→ WHAT IS BEING ASKED:
Below is some data. Retype exactly the lines starting at the one with "- **Format** : Visioconférence" and ending at the one with "- **SMTP email**: filter".

[Collected data]
-- Opening Marker --

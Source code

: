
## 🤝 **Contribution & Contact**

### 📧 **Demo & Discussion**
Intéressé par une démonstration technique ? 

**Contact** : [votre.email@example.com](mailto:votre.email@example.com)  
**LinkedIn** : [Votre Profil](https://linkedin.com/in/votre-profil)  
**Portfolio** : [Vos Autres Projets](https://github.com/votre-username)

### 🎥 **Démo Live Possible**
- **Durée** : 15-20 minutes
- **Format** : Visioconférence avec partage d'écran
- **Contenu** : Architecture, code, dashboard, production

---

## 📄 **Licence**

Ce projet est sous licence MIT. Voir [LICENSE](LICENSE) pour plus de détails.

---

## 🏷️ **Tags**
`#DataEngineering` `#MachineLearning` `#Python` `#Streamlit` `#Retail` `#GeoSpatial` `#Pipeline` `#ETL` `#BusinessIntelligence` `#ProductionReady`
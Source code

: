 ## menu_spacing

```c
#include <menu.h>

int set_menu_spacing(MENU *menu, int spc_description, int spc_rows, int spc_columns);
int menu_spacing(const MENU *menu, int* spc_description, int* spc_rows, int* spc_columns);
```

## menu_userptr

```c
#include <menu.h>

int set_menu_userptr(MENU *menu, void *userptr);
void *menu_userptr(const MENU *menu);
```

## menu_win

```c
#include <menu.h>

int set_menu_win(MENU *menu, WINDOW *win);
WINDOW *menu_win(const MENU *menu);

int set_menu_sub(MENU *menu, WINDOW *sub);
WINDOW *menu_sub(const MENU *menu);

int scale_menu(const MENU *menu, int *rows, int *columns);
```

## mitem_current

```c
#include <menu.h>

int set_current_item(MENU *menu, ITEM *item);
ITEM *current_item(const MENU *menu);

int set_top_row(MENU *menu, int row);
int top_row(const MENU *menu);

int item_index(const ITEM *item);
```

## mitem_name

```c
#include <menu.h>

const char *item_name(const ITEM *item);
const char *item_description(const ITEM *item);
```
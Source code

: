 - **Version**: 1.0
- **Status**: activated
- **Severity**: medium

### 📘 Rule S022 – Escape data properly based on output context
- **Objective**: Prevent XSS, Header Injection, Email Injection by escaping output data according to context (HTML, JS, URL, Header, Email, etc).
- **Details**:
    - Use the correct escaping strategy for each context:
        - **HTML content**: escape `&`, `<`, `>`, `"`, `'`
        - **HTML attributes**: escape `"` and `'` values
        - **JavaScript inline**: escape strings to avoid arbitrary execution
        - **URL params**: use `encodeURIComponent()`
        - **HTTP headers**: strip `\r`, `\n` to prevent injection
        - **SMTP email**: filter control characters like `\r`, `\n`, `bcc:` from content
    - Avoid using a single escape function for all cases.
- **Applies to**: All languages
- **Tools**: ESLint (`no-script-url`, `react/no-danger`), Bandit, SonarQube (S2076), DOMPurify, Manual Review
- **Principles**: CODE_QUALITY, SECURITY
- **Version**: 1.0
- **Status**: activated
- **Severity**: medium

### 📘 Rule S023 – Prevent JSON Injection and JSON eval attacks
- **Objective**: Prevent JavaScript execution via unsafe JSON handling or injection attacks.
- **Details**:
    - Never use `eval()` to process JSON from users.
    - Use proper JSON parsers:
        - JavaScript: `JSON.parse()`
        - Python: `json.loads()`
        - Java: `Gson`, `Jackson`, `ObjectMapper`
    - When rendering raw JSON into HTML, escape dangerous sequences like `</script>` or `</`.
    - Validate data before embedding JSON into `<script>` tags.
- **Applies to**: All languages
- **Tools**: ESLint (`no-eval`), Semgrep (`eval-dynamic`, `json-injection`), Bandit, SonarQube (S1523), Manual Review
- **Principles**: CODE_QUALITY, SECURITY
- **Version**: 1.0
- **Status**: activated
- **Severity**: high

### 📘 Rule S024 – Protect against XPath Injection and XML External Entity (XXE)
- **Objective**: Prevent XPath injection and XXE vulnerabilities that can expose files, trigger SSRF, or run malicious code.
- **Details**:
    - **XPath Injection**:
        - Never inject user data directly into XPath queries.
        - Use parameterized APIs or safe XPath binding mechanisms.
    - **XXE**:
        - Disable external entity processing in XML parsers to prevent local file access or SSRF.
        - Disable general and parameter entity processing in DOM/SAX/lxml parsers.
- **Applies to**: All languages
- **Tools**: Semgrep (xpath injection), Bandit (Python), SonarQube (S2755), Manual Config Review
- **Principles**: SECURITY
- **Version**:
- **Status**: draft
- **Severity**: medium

-- Closing Marker --

→ REPLY TO THE EXERCISE:
- **Format** : Visioconférence avec partage d'écran
- **Contenu** : Architecture, code, dashboard, production

---

## 📄 **Licence**

Ce projet est sous licence MIT. Voir [LICENSE](LICENSE) pour plus de détails.

---

## 🏷️ **Tags**
`#DataEngineering` `#MachineLearning` `#Python` `#Streamlit` `#Retail` `#GeoSpatial` `#Pipeline` `#ETL` `#BusinessIntelligence` `#ProductionReady`
Source code

: ## menu_spacing

```c
#include <menu.h>

int set_menu_spacing(MENU *menu, int spc_description, int spc_rows, int spc_columns);
int menu_spacing(const MENU *menu, int* spc_description, int* spc_rows, int* spc_columns);
```

## menu_userptr

```c
#include <menu.h>

int set_menu_userptr(MENU *menu, void *userptr);
void *menu_userptr(const MENU *menu);
```

## menu_win

```c
#include <menu.h>

int set_menu_win(MENU *menu, WINDOW *win);
WINDOW *menu_win(const MENU *menu);

int set_menu_sub(MENU *menu, WINDOW *sub);
WINDOW *menu_sub(const MENU *menu);

int scale_menu(const MENU *menu, int *rows, int *columns);
```

## mitem_current

```c
#include <menu.h>

int set_current_item(MENU *menu, ITEM *item);
ITEM *current_item(const MENU *menu);

int set_top_row(MENU *menu, int row);
int top_row(const MENU *menu);

int item_index(const ITEM *item);
```

## mitem_name

```c
#include <menu.h>

const char *item_name(const ITEM *item);
const char *item_description(const ITEM *item);
```
Source code

: - **Version**: 1.0
- **Status**: activated
- **Severity**: medium

### 📘 Rule S022 – Escape data properly based on output context
- **Objective**: Prevent XSS, Header Injection, Email Injection by escaping output data according to context (HTML, JS, URL, Header, Email, etc).
- **Details**:
    - Use the correct escaping strategy for each context:
        - **HTML content**: escape `&`, `<`, `>`, `"`, `'`
        - **HTML attributes**: escape `"` and `'` values
        - **JavaScript inline**: escape strings to avoid arbitrary execution
        - **URL params**: use `encodeURIComponent()`
        - **HTTP headers**: strip `\r`, `\n` to prevent injection
        - **SMTP email**: filter control characters like `\r`, `\n`, `bcc:` from content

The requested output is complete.